GPMI-NAND: Wrong ECC size in driver
Brian Norris
computersforpeace at gmail.com
Thu Feb 2 21:43:18 EST 2012
On Tue, Jan 31, 2012 at 11:09 AM, Scott Wood <scottwood at freescale.com> wrote:
> On 01/31/2012 11:30 AM, Brian Norris wrote:
>> There's another distinct possibility (one that I use on an out-of-tree
>> driver): instead of calling "nand_scan()", separate it into its two
>> sub-functions "nand_scan_ident()" and "nand_scan_tail()" so you have
>> something like this
>>
>> ret = nand_scan_ident(mtd, pdata->max_chip_count, NULL);
>> chip->options |= NAND_NO_SUBPAGE_WRITE;
>> if (!ret)
>> ret = nand_scan_tail(mtd);
>>
>> That way your option is set after we mask with NAND_CHIPOPTIONS_MSK. I'm
>> not sure if this solution is better than really trying to tackle the
>> issue of why we have that mask and whether it is still needed, but it
>> solves the problem.
>
>
> It's a bit hackish, but should work. Why not get just rid of the mask,
> though, if it's not actually doing anything constructive and is
> requiring such workarounds?
I'm not sure "why not." I hadn't looked at it in enough detail to tell
for sure. I was just providing my own solution, which doesn't require
any big system changes.
And actually, I think that my solution isn't really too "hackish." I
believe nand_scan_ident() and nand_scan_tail() are intentionally
exported separately to support some driver-level tweaking between the
initialization steps.
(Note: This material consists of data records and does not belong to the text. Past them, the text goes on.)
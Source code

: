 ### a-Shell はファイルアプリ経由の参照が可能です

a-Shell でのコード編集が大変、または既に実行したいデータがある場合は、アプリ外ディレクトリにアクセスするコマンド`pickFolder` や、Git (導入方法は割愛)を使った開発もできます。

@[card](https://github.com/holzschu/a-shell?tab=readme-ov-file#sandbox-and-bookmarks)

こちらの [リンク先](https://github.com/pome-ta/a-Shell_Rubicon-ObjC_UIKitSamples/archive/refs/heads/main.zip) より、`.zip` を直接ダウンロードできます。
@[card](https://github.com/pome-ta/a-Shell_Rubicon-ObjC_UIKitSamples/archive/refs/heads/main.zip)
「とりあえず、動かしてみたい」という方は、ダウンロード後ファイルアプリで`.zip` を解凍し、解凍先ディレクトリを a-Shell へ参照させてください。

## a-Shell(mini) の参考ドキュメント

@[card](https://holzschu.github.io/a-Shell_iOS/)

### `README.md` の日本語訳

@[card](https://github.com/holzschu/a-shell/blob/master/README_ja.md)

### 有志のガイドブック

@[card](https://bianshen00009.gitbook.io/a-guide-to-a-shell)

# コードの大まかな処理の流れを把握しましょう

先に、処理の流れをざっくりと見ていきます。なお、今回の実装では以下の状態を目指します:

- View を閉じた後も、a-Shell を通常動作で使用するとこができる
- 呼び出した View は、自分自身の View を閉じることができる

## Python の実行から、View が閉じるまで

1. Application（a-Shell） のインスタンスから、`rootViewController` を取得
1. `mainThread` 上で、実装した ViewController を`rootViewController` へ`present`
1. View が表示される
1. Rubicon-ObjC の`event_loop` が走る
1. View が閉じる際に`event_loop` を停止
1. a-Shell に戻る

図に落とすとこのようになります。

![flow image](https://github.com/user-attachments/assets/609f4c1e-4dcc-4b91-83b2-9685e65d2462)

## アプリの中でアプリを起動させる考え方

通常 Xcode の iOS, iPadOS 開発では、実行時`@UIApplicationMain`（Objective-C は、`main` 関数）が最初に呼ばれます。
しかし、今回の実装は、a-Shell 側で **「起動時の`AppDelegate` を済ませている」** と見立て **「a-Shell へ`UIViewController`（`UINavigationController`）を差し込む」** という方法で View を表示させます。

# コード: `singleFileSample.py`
For instance, my systems use the
nand_base-detected parameters (size, page size, etc.) to initialize
controller values before continuing to the tail, where we build our
BBT. I don't see why other options can't be tweaked here as well.
But I do see how, on a system that otherwise could use the default
nand_scan() interface, it seems counterintuitive that you cannot set
NAND_NO_SUBPAGE_WRITE before scanning.